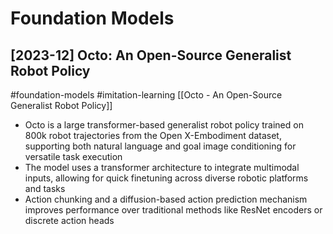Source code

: # Foundation Models

## [2023-12] Octo: An Open-Source Generalist Robot Policy

#foundation-models
#imitation-learning
[[Octo - An Open-Source Generalist Robot Policy]]
- Octo is a large transformer-based generalist robot policy trained on 800k robot trajectories from the Open X-Embodiment dataset, supporting both natural language and goal image conditioning for versatile task execution
- The model uses a transformer architecture to integrate multimodal inputs, allowing for quick finetuning across diverse robotic platforms and tasks
- Action chunking and a diffusion-based action prediction mechanism improves performance over traditional methods like ResNet encoders or discrete action heads
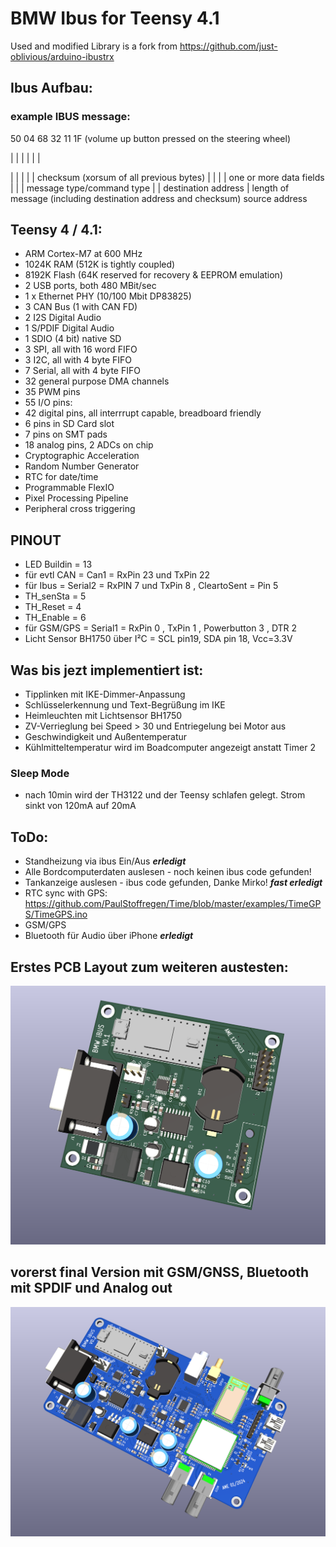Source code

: # BMW Ibus for Teensy 4.1
Used and modified Library is a fork from https://github.com/just-oblivious/arduino-ibustrx

## Ibus Aufbau:
### example IBUS message:
50 04 68 32 11 1F (volume up button pressed on the steering wheel)

|  |  |  |  |  | 

|  |  |  |  |  checksum (xorsum of all previous bytes)
|  |  |  |  one or more data fields
|  |  |  message type/command type
|  |  destination address
|  length of message (including destination address and checksum)
source address 

## Teensy 4 / 4.1:
- ARM Cortex-M7 at 600 MHz
- 1024K RAM (512K is tightly coupled)
- 8192K Flash (64K reserved for recovery & EEPROM emulation)
- 2 USB ports, both 480 MBit/sec
- 1 x Ethernet PHY (10/100 Mbit DP83825)
- 3 CAN Bus (1 with CAN FD)
- 2 I2S Digital Audio
- 1 S/PDIF Digital Audio
- 1 SDIO (4 bit) native SD
- 3 SPI, all with 16 word FIFO
- 3 I2C, all with 4 byte FIFO
- 7 Serial, all with 4 byte FIFO
- 32 general purpose DMA channels
- 35 PWM pins
- 55 I/O pins:
- 42 digital pins, all interrrupt capable, breadboard friendly
- 6 pins in SD Card slot
- 7 pins on SMT pads
- 18 analog pins, 2 ADCs on chip
- Cryptographic Acceleration
- Random Number Generator
- RTC for date/time
- Programmable FlexIO
- Pixel Processing Pipeline
- Peripheral cross triggering

## PINOUT
- LED Buildin = 13
- für evtl CAN =  Can1     = RxPin 23 und TxPin 22
- für Ibus =      Serial2  = RxPIN 7 und TxPin 8 , CleartoSent = Pin 5
- TH_senSta = 5
- TH_Reset = 4
- TH_Enable = 6 
- für GSM/GPS =   Serial1  = RxPin 0 , TxPin 1 , Powerbutton 3 , DTR 2
- Licht Sensor BH1750 über I²C = SCL pin19, SDA pin 18, Vcc=3.3V


## Was bis jezt implementiert ist:
- Tipplinken mit IKE-Dimmer-Anpassung
- Schlüsselerkennung und Text-Begrüßung im IKE
- Heimleuchten mit Lichtsensor BH1750
- ZV-Verrieglung bei Speed > 30 und Entriegelung bei Motor aus
- Geschwindigkeit und Außentemperatur
- Kühlmitteltemperatur wird im Boadcomputer angezeigt anstatt Timer 2
### Sleep Mode
- nach 10min wird der TH3122 und der Teensy schlafen gelegt. Strom sinkt von 120mA auf 20mA



## ToDo:
- Standheizung via ibus Ein/Aus ___erledigt___
- Alle Bordcomputerdaten auslesen - noch keinen ibus code gefunden!
- Tankanzeige auslesen - ibus code gefunden, Danke Mirko! ___fast erledigt___
- RTC sync with GPS: https://github.com/PaulStoffregen/Time/blob/master/examples/TimeGPS/TimeGPS.ino
- GSM/GPS
- Bluetooth für Audio über iPhone ___erledigt___


## Erstes PCB Layout zum weiteren austesten:
![Alt text](/Pics/TOP_Side_02.png )

## vorerst final Version mit GSM/GNSS, Bluetooth mit SPDIF und Analog out
![Alt text](https://github.com/dremeier/BMW-IbusTrx-Teensy-4.1/blob/main/Pics/Screenshot%202023-12-14%20091955.png)
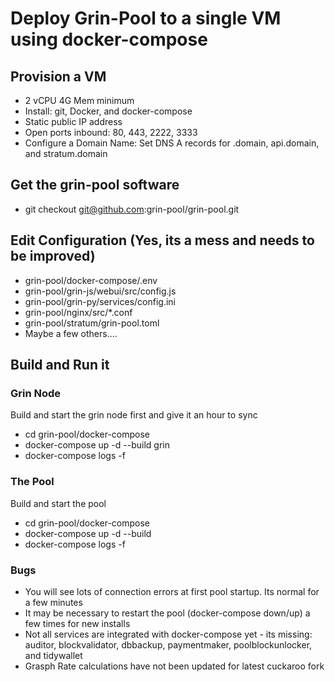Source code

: # Deploy Grin-Pool to a single VM using docker-compose

## Provision a VM
* 2 vCPU 4G Mem minimum
* Install: git, Docker,  and docker-compose
* Static public IP address
* Open ports inbound: 80, 443, 2222, 3333
* Configure a Domain Name: Set DNS A records for .domain, api.domain, and stratum.domain

## Get the grin-pool software
* git checkout git@github.com:grin-pool/grin-pool.git

## Edit Configuration (Yes, its a mess and needs to be improved)
* grin-pool/docker-compose/.env
* grin-pool/grin-js/webui/src/config.js
* grin-pool/grin-py/services/config.ini
* grin-pool/nginx/src/\*.conf
* grin-pool/stratum/grin-pool.toml
* Maybe a few others....

## Build and Run it
### Grin Node
Build and start the grin node first and give it an hour to sync
* cd grin-pool/docker-compose
* docker-compose up -d --build grin
* docker-compose logs -f

### The Pool
Build and start the pool
* cd grin-pool/docker-compose
* docker-compose up -d --build
* docker-compose logs -f

### Bugs
* You will see lots of connection errors at first pool startup.  Its normal for a few minutes
* It may be necessary to restart the pool (docker-compose down/up) a few times for new installs
* Not all services are integrated with docker-compose yet - its missing: auditor, blockvalidator, dbbackup, paymentmaker, poolblockunlocker, and tidywallet
* Grasph Rate calculations have not been updated for latest cuckaroo fork
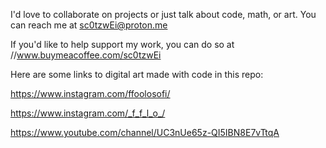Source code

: 
I'd love to collaborate on projects or just talk about code, math, or art. You can reach me at sc0tzwEi@proton.me 

If you'd like to help support my work, you can do so at //www.buymeacoffee.com/sc0tzwEi

Here are some links to digital art made with code in this repo:

https://www.instagram.com/ffoolosofi/

https://www.instagram.com/_f_f_l_o_/

https://www.youtube.com/channel/UC3nUe65z-QI5IBN8E7vTtqA
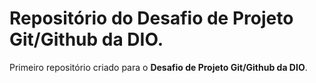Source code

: # Repositório do Desafio de Projeto Git/Github da DIO.
Primeiro repositório criado para o **Desafio de Projeto Git/Github da DIO**.
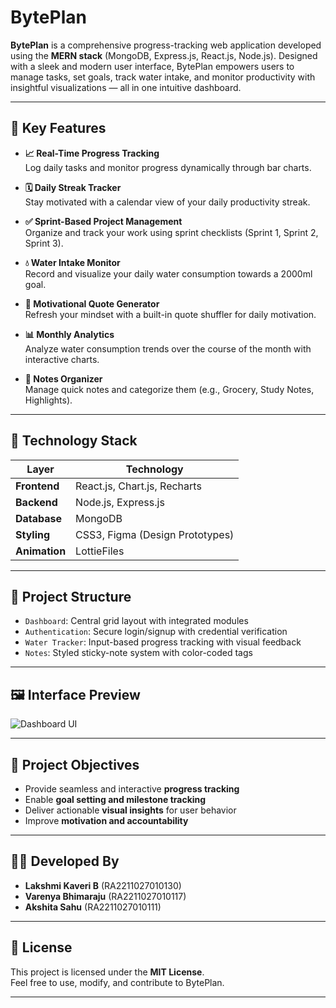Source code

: # BytePlan

**BytePlan** is a comprehensive progress-tracking web application developed using the **MERN stack** (MongoDB, Express.js, React.js, Node.js). Designed with a sleek and modern user interface, BytePlan empowers users to manage tasks, set goals, track water intake, and monitor productivity with insightful visualizations — all in one intuitive dashboard.

---

## 🚀 Key Features

- **📈 Real-Time Progress Tracking**  
  Log daily tasks and monitor progress dynamically through bar charts.

- **🗓️ Daily Streak Tracker**  
  Stay motivated with a calendar view of your daily productivity streak.

- **✅ Sprint-Based Project Management**  
  Organize and track your work using sprint checklists (Sprint 1, Sprint 2, Sprint 3).

- **💧 Water Intake Monitor**  
  Record and visualize your daily water consumption towards a 2000ml goal.

- **💬 Motivational Quote Generator**  
  Refresh your mindset with a built-in quote shuffler for daily motivation.

- **📊 Monthly Analytics**  
  Analyze water consumption trends over the course of the month with interactive charts.

- **📝 Notes Organizer**  
  Manage quick notes and categorize them (e.g., Grocery, Study Notes, Highlights).

---

## 🧱 Technology Stack

| Layer        | Technology                     |
|--------------|--------------------------------|
| **Frontend** | React.js, Chart.js, Recharts   |
| **Backend**  | Node.js, Express.js            |
| **Database** | MongoDB                        |
| **Styling**  | CSS3, Figma (Design Prototypes)|
| **Animation**| LottieFiles                     |

---

## 📂 Project Structure

- `Dashboard`: Central grid layout with integrated modules
- `Authentication`: Secure login/signup with credential verification
- `Water Tracker`: Input-based progress tracking with visual feedback
- `Notes`: Styled sticky-note system with color-coded tags

---

## 🖼️ Interface Preview

![Dashboard UI](./Screenshot%202025-05-08%20035605.png)

---

## 🎯 Project Objectives

- Provide seamless and interactive **progress tracking**
- Enable **goal setting and milestone tracking**
- Deliver actionable **visual insights** for user behavior
- Improve **motivation and accountability**

---

## 👩‍💻 Developed By

- **Lakshmi Kaveri B** (RA2211027010130)  
- **Varenya Bhimaraju** (RA2211027010117)  
- **Akshita Sahu** (RA2211027010111)  

---

## 📄 License

This project is licensed under the **MIT License**.  
Feel free to use, modify, and contribute to BytePlan.

---

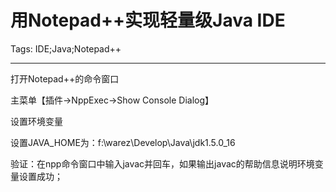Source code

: # 用Notepad++实现轻量级Java IDE
Tags: IDE;Java;Notepad++

------

打开Notepad++的命令窗口

 
主菜单【插件->NppExec->Show Console Dialog】

 
设置环境变量
 

设置JAVA_HOME为：f:\warez\Develop\Java\jdk1.5.0_16


验证：在npp命令窗口中输入javac并回车，如果输出javac的帮助信息说明环境变量设置成功；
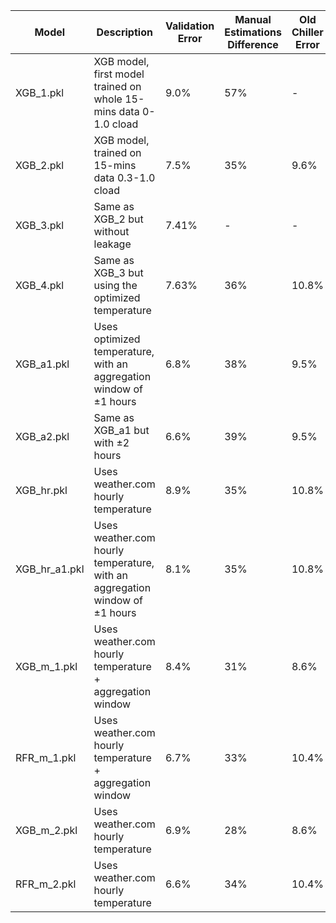 | Model          | Description                                                | Validation Error | Manual Estimations Difference | Old Chiller Error |
|----------------|------------------------------------------------------------|------------------|-------------------------------|------------------|
| XGB_1.pkl      | XGB model, first model trained on whole 15-mins data 0-1.0 cload | 9.0%             | 57%                           | -                |
| XGB_2.pkl      | XGB model, trained on 15-mins data 0.3-1.0 cload           | 7.5%             | 35%                           | 9.6%             |
| XGB_3.pkl      | Same as XGB_2 but without leakage                          | 7.41%            | -                             | -                |
| XGB_4.pkl      | Same as XGB_3 but using the optimized temperature          | 7.63%            | 36%                           | 10.8%            |
| XGB_a1.pkl     | Uses optimized temperature, with an aggregation window of ±1 hours | 6.8%             | 38%                           | 9.5%             |
| XGB_a2.pkl     | Same as XGB_a1 but with ±2 hours                           | 6.6%             | 39%                           | 9.5%             |
| XGB_hr.pkl     | Uses weather.com hourly temperature                        | 8.9%             | 35%                           | 10.8%            |
| XGB_hr_a1.pkl  | Uses weather.com hourly temperature, with an aggregation window of ±1 hours | 8.1%             | 35%                           | 10.8%            |
| XGB_m_1.pkl    | Uses weather.com hourly temperature + aggregation window   | 8.4%             | 31%                           | 8.6%             |
| RFR_m_1.pkl    | Uses weather.com hourly temperature + aggregation window   | 6.7%             | 33%                           | 10.4%            |
| XGB_m_2.pkl    | Uses weather.com hourly temperature                        | 6.9%             | 28%                           | 8.6%             |
| RFR_m_2.pkl    | Uses weather.com hourly temperature                        | 6.6%             | 34%                           | 10.4%            |
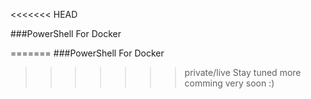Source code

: <<<<<<< HEAD

###PowerShell For Docker


=======
###PowerShell For Docker

>>>>>>> private/live
Stay tuned more comming very soon :)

☆ ☆ ☆ ☆ ☆

Work to complete:
The lines to report are those in the material above that contain the word "cload"; copy every one of them.

Solved exercise:
| XGB_1.pkl      | XGB model, first model trained on whole 15-mins data 0-1.0 cload | 9.0%             | 57%                           | -                |
| XGB_2.pkl      | XGB model, trained on 15-mins data 0.3-1.0 cload           | 7.5%             | 35%                           | 9.6%             |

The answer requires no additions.